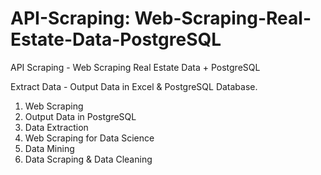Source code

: # API-Scraping: Web-Scraping-Real-Estate-Data-PostgreSQL
 API Scraping - Web Scraping Real Estate Data + PostgreSQL 
 
Extract Data - Output Data in Excel & PostgreSQL Database. 
 
1. Web Scraping
2. Output Data in PostgreSQL
3. Data Extraction
4. Web Scraping for Data Science
5. Data Mining
6. Data Scraping & Data Cleaning
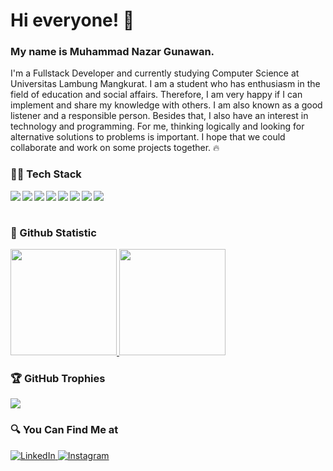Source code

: # Hi everyone! 👋
### My name is **Muhammad Nazar Gunawan**.
I'm a Fullstack Developer and currently studying Computer Science at Universitas Lambung Mangkurat. I am a student who has enthusiasm in the field of education and social affairs. Therefore, I am very happy if I can implement and share my knowledge with others. I am also known as a good listener and a responsible person. Besides that, I also have an interest in technology and programming. For me, thinking logically and looking for alternative solutions to problems is important.  I hope that we could collaborate and work on some projects together. 🔥

### 👨‍💻 Tech Stack 
  <img align="left" src="https://img.shields.io/badge/HTML5-E34F26?style=for-the-badge&logo=html5&logoColor=white" />
  <img align="left" src="https://img.shields.io/badge/CSS3-1572B6?style=for-the-badge&logo=css3&logoColor=white" />
  <img align="left" src="https://img.shields.io/badge/JavaScript-323330?style=for-the-badge&logo=javascript&logoColor=F7DF1E" />
  <img align="left" src="https://img.shields.io/badge/Bootstrap-563D7C?style=for-the-badge&logo=bootstrap&logoColor=white" />
  <img align="left" src="https://img.shields.io/badge/Google_Cloud-4285F4?style=for-the-badge&logo=google-cloud&logoColor=white" />
  <img align="left" src="https://img.shields.io/badge/PHP-777BB4?style=for-the-badge&logo=php&logoColor=white" />
  <img align="left" src="https://img.shields.io/badge/MySQL-005C84?style=for-the-badge&logo=mysql&logoColor=white" />
  <img align="left" src="https://img.shields.io/badge/Flutter-02569B?style=for-the-badge&logo=flutter&logoColor=white" />
  <br><br>

### 📕 Github Statistic 
<p align="left">
<a href="https://github.com/chocolatecodelab">
<img height="170em" src="https://github-readme-stats-eight-theta.vercel.app/api/top-langs/?username=gilangadhan&layout=compact&langs_count=8&theme=buefy"/>
<img height="170em" src="https://github-readme-stats-eight-theta.vercel.app/api?username=chocolatecodelab&show_icons=true&theme=buefy&include_all_commits=true&count_private=true"/>
</a>
</p>

### 🏆 GitHub Trophies
![](https://github-profile-trophy.vercel.app/?username=chocolatecodelab&theme=tokyonight&no-frame=false&no-bg=false&margin-w=4)

### 🔍 You Can Find Me at 
<p> 
  <a href="https://www.linkedin.com/in/muhammad-nazar-gunawan/" target="_blank">
    <img alt="LinkedIn" src="https://img.shields.io/badge/linkedin-%230077B5.svg?&style=for-the-badge&logo=linkedin&logoColor=white" />
  </a> 
  <a href="https://www.instagram.com/nazar_alf/" target="_blank">
    <img alt="Instagram" src="https://img.shields.io/badge/instagram-%23E4405F.svg?&style=for-the-badge&logo=instagram&logoColor=white" />
  </a> 
</p>
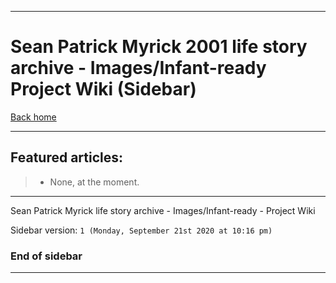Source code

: 
***

# Sean Patrick Myrick 2001 life story archive - Images/Infant-ready Project Wiki (Sidebar)

[Back home](https://github.com/seanpm2001/SeansLifeArchive_Images_Infant-Ready/wiki/)

***

## Featured articles:

> * None, at the moment.

***

Sean Patrick Myrick life story archive - Images/Infant-ready - Project Wiki

Sidebar version: `1 (Monday, September 21st 2020 at 10:16 pm)`

### End of sidebar

***
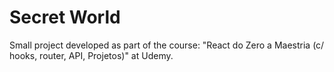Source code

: # Secret World

Small project developed as part of the course: "React do Zero a Maestria (c/ hooks, router, API, Projetos)" at Udemy.
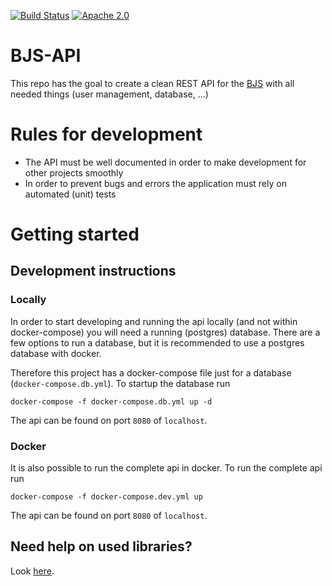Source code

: [![Build Status](https://github.com/bjs-org/bjs-api/workflows/CI/badge.svg?branch=master)](https://github.com/bjs-org/bjs-api/actions?query=branch%3Amaster+workflow%3ACI)
[![Apache 2.0](https://img.shields.io/github/license/bjs-org/bjs-api.svg)](http://www.apache.org/licenses/LICENSE-2.0)

# BJS-API
This repo has the goal to create a clean REST API for the [BJS](https://www.bundesjugendspiele.de/) with all needed things (user management, database, ...)

# Rules for development
- The API must be well documented in order to make development for other projects smoothly
- In order to prevent bugs and errors the application must rely on automated (unit) tests

# Getting started
## Development instructions
### Locally
In order to start developing and running the api locally (and not within docker-compose) you will need a
running (postgres) database. There are a few options to run a database, but it is recommended to use 
a postgres database with docker.

Therefore this project has a docker-compose file just for a database (`docker-compose.db.yml`).
To startup the database run 

`docker-compose -f docker-compose.db.yml up -d`

The api can be found on port `8080` of `localhost`.

### Docker
It is also possible to run the complete api in docker. 
To run the complete api run

`docker-compose -f docker-compose.dev.yml up`

The api can be found on port `8080` of `localhost`.

## Need help on used libraries? 
Look [here](HELP.md).

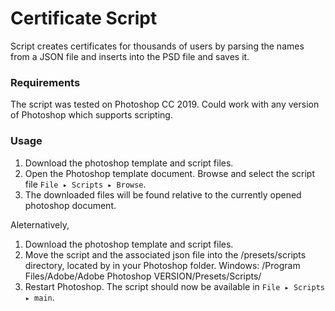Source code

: # Certificate Script

Script creates certificates for thousands of users by parsing the names from a JSON file and inserts into the PSD file and saves it.

### Requirements

The script was tested on Photoshop CC 2019. Could work with any version of Photoshop which supports scripting.

### Usage

1. Download the photoshop template and script files.
2. Open the Photoshop template document. Browse and select the script file `File ▸ Scripts ▸ Browse`.
3. The downloaded files will be found relative to the currently opened photoshop document.

Aleternatively,

1. Download the photoshop template and script files.
2. Move the script and the associated json file into the /presets/scripts directory, located by in your Photoshop folder.
Windows: /Program Files/Adobe/Adobe Photoshop VERSION/Presets/Scripts/
3. Restart Photoshop. The script should now be available in `File ▸ Scripts ▸ main`.
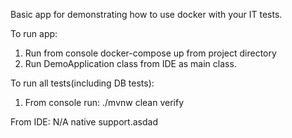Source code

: Basic app for demonstrating how to use docker with your IT tests.

To run app:
1. Run from console docker-compose up from project directory
2. Run DemoApplication class from IDE as main class.

To run all tests(including DB tests):
1. From console run: ./mvnw clean verify

From IDE:
N/A native support.asdad
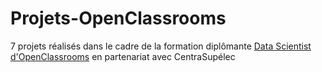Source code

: # Projets-OpenClassrooms

7 projets réalisés dans le cadre de la formation diplômante [Data Scientist d'OpenClassrooms](https://openclassrooms.com/fr/paths/164-data-scientist) en partenariat avec CentraSupélec
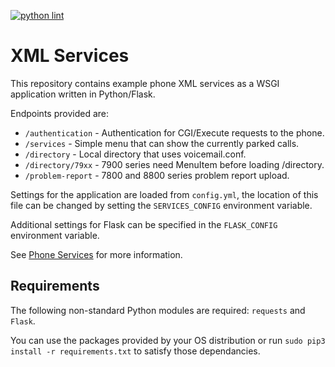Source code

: [![python lint](https://github.com/usecallmanagernz/services/actions/workflows/pylint.yml/badge.svg?branch=master)](https://github.com/usecallmanagernz/services/actions/workflows/pylint.yml)

# XML Services

This repository contains example phone XML services as a WSGI application
written in Python/Flask.

Endpoints provided are:

* `/authentication` - Authentication for CGI/Execute requests to the phone.
* `/services` - Simple menu that can show the currently parked calls.
* `/directory` - Local directory that uses voicemail.conf.
* `/directory/79xx` - 7900 series need MenuItem before loading /directory.
* `/problem-report` - 7800 and 8800 series problem report upload.

Settings for the application are loaded from `config.yml`, the location of
this file can be changed by setting the `SERVICES_CONFIG` environment
variable.

Additional settings for Flask can be specified in the `FLASK_CONFIG`
environment variable.

See [Phone Services](http://usecallmanager.nz/phone-services-xml.html) for
more information.

## Requirements

The following non-standard Python modules are required: `requests` and `Flask`.

You can use the packages provided by your OS distribution or run
`sudo pip3 install -r requirements.txt` to satisfy those dependancies.
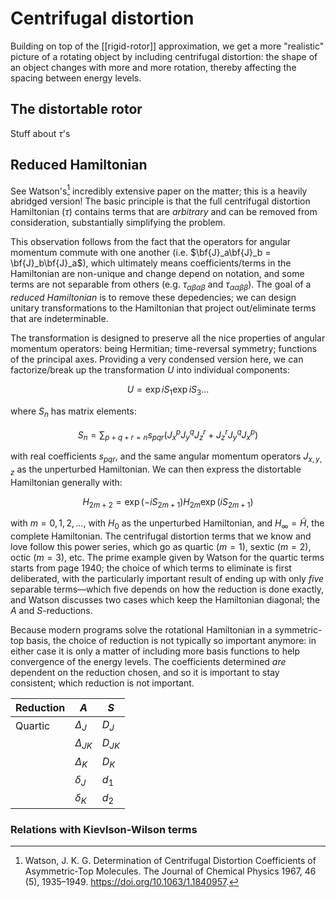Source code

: # Centrifugal distortion

Building on top of the [[rigid-rotor]] approximation, we get a more "realistic" picture of a rotating object by including centrifugal distortion: the shape of an object changes with more and more rotation, thereby affecting the spacing between energy levels.

## The distortable rotor

Stuff about $\tau$'s
## Reduced Hamiltonian

See Watson's[^1] incredibly extensive paper on the matter; this is a heavily abridged version! The basic principle is that the full centrifugal distortion Hamiltonian ($\tau$) contains terms that are *arbitrary* and can be removed from consideration, substantially simplifying the problem.

This observation follows from the fact that the operators for angular momentum commute with one another (i.e. $\bf{J}_a\bf{J}_b = \bf{J}_b\bf{J}_a$), which ultimately means coefficients/terms in the Hamiltonian are non-unique and change depend on notation, and some terms are not separable from others (e.g. $\tau_{\alpha\beta\alpha\beta}$ and $\tau_{\alpha\alpha\beta\beta}$). The goal of a *reduced Hamiltonian* is to remove these depedencies; we can design unitary transformations to the Hamiltonian that project out/eliminate terms that are indeterminable. 

The transformation is designed to preserve all the nice properties of angular momentum operators: being Hermitian; time-reversal symmetry; functions of the principal axes. Providing a very condensed version here, we can factorize/break up the transformation $U$ into individual components:

$$U=\exp{iS_1}\exp{iS_3}\ldots$$

where $S_n$ has matrix elements:

$$S_n = \sum_{p+q+r=n} s_{pqr}(J_x^pJ_y^qJ_z^r + J_z^rJ_y^qJ_x^p)$$

with real coefficients $s_{pqr}$, and the same angular momentum operators $J_{x,y,z}$ as the unperturbed Hamiltonian. We can then express the distortable Hamiltonian generally with:

$$H_{2m+2} = \exp(-iS_{2m+1})H_{2m}\exp(iS_{2m+1})$$

with $m=0,1,2,\ldots$, with $H_0$ as the unperturbed Hamiltonian, and $H_\infty=\tilde{H}$, the complete Hamiltonian. The centrifugal distortion terms that we know and love follow this power series, which go as quartic ($m=1$), sextic ($m=2$), octic ($m=3$), etc. The prime example given by Watson for the quartic terms starts from page 1940; the choice of which terms to eliminate is first deliberated, with the particularly important result of ending up with only *five* separable terms&mdash;which five depends on how the reduction is done exactly, and Watson discusses two cases which keep the Hamiltonian diagonal; the $A$ and $S$-reductions.

Because modern programs solve the rotational Hamiltonian in a symmetric-top basis, the choice of reduction is not typically so important anymore: in either case it is only a matter of including more basis functions to help convergence of the energy levels. The coefficients determined *are* dependent on the reduction chosen, and so it is important to stay consistent; which reduction is not important.

|Reduction | $A$  | $S$  |
|---|---|---|
| Quartic |  $\Delta_J$ |  $D_J$ |
| | $\Delta_{JK}$ | $D_{JK}$ |
| | $\Delta_{K}$ | $D_K$ |
| | $\delta_J$ | $d_1$ |
| | $\delta_K$ | $d_2$ |

### Relations with Kievlson-Wilson terms



[^1]: Watson, J. K. G. Determination of Centrifugal Distortion Coefficients of Asymmetric‐Top Molecules. The Journal of Chemical Physics 1967, 46 (5), 1935–1949. https://doi.org/10.1063/1.1840957.
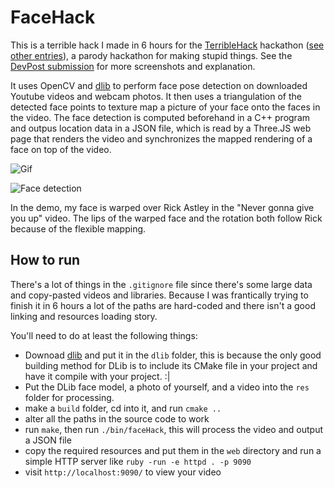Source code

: # FaceHack

This is a terrible hack I made in 6 hours for the [TerribleHack](http://terriblehack.website/) hackathon ([see other entries](http://terriblehack.devpost.com/submissions)), a parody hackathon for making stupid things. See the [DevPost submission](http://devpost.com/software/facehack) for more screenshots and explanation.

It uses OpenCV and [dlib](http://blog.dlib.net/2014/08/real-time-face-pose-estimation.html) to perform face pose detection on downloaded Youtube videos and webcam photos. It then uses a triangulation of the detected face points to texture map a picture of your face onto the faces in the video. The face detection is computed beforehand in a C++ program and outpus location data in a JSON file, which is read by a Three.JS web page that renders the video and synchronizes the mapped rendering of a face on top of the video.

![Gif](http://i.imgur.com/0geqsOU.gif)

![Face detection](http://i.imgur.com/w7lfLjW.png)

In the demo, my face is warped over Rick Astley in the "Never gonna give you up" video.
The lips of the warped face and the rotation both follow Rick because of the flexible mapping.

## How to run

There's a lot of things in the `.gitignore` file since there's some large data and copy-pasted videos and libraries.
Because I was frantically trying to finish it in 6 hours a lot of the paths are hard-coded and there isn't a good linking and resources loading story.

You'll need to do at least the following things:
- Downoad [dlib](http://dlib.net/) and put it in the `dlib` folder, this is because the only good building method for DLib is to include its CMake file in your project and have it compile with your project. :|
- Put the DLib face model, a photo of yourself, and a video into the `res` folder for processing.
- make a `build` folder, cd into it, and run `cmake ..`
- alter all the paths in the source code to work
- run `make`, then run `./bin/faceHack`, this will process the video and output a JSON file
- copy the required resources and put them in the `web` directory and run a simple HTTP server like `ruby -run -e httpd . -p 9090`
- visit `http://localhost:9090/` to view your video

————————

• Activity: Out of the records above, please copy exactly the lines from the line with "1. Web Scraping" up to and including the line with "### 👨‍💻 Tech Stack", minus the pictures.

• Exercise answer:
1. Web Scraping
2. Output Data in PostgreSQL
3. Data Extraction
4. Web Scraping for Data Science
5. Data Mining
6. Data Scraping & Data Cleaning
Source code

: # Hi everyone! 👋
### My name is **Muhammad Nazar Gunawan**.
I'm a Fullstack Developer and currently studying Computer Science at Universitas Lambung Mangkurat. I am a student who has enthusiasm in the field of education and social affairs. Therefore, I am very happy if I can implement and share my knowledge with others. I am also known as a good listener and a responsible person. Besides that, I also have an interest in technology and programming. For me, thinking logically and looking for alternative solutions to problems is important.  I hope that we could collaborate and work on some projects together. 🔥

### 👨‍💻 Tech Stack 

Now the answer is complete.